# [ACTIVITY]
What is needed is a word-for-word copy of all the entries, minus the pictures.

# [INFORMATION]
§
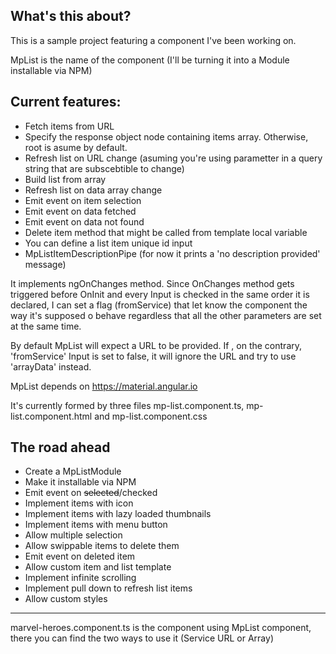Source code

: ## What's this about? ##

This is a sample project featuring a component I've been working on.

MpList is the name of the component (I'll be turning it into a Module installable via NPM)

## Current features: ##

 - Fetch items from URL
 - Specify the response object node containing items array. Otherwise, root is asume by default.
 - Refresh list on URL change (asuming you're using parametter in a query string that are subscebtible to change)
 - Build list from array
 - Refresh list on data array change
 - Emit event on item selection
 - Emit event on data fetched
 - Emit event on data not found
 - Delete item method that might be called from template local variable
 - You can define a list item unique id input 
 - MpListItemDescriptionPipe (for now it prints a 'no description provided' message)
 
  It implements ngOnChanges method. Since  OnChanges method gets triggered before OnInit and every Input is checked in the same order it is declared, I can set a flag (fromService) that let know the component the way it's supposed o behave regardless that all the other parameters are set at the same time.

  By default MpList will expect a URL to be provided. If , on the contrary, 'fromService' Input is set to false, it will ignore the URL and try to use 'arrayData' instead.

  MpList depends on https://material.angular.io

  It's currently formed by three files mp-list.component.ts, mp-list.component.html and mp-list.component.css
## The road ahead ##

- Create a MpListModule
- Make it installable via NPM
- Emit event on ~~selected~~/checked
- Implement items with icon
- Implement items with lazy loaded thumbnails
- Implement items with menu button
- Allow multiple selection
- Allow swippable items to delete them
- Emit event on deleted item
- Allow custom item and list template
- Implement infinite scrolling
- Implement pull down to refresh list items
- Allow custom styles

----------

marvel-heroes.component.ts is the component using MpList component, there you can find the two ways to use it (Service URL or Array)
§
# [FINISHED TASK]
Source code

: ## What's this about? ##

This is a sample project featuring a component I've been working on.

MpList is the name of the component (I'll be turning it into a Module installable via NPM)

## Current features: ##

 - Fetch items from URL
 - Specify the response object node containing items array. Otherwise, root is asume by default.
 - Refresh list on URL change (asuming you're using parametter in a query string that are subscebtible to change)
 - Build list from array
 - Refresh list on data array change
 - Emit event on item selection
 - Emit event on data fetched
 - Emit event on data not found
 - Delete item method that might be called from template local variable
 - You can define a list item unique id input 
 - MpListItemDescriptionPipe (for now it prints a 'no description provided' message)
 
  It implements ngOnChanges method. Since  OnChanges method gets triggered before OnInit and every Input is checked in the same order it is declared, I can set a flag (fromService) that let know the component the way it's supposed o behave regardless that all the other parameters are set at the same time.

  By default MpList will expect a URL to be provided. If , on the contrary, 'fromService' Input is set to false, it will ignore the URL and try to use 'arrayData' instead.

  MpList depends on https://material.angular.io

  It's currently formed by three files mp-list.component.ts, mp-list.component.html and mp-list.component.css
## The road ahead ##

- Create a MpListModule
- Make it installable via NPM
- Emit event on ~~selected~~/checked
- Implement items with icon
- Implement items with lazy loaded thumbnails
- Implement items with menu button
- Allow multiple selection
- Allow swippable items to delete them
- Emit event on deleted item
- Allow custom item and list template
- Implement infinite scrolling
- Implement pull down to refresh list items
- Allow custom styles

----------

marvel-heroes.component.ts is the component using MpList component, there you can find the two ways to use it (Service URL or Array)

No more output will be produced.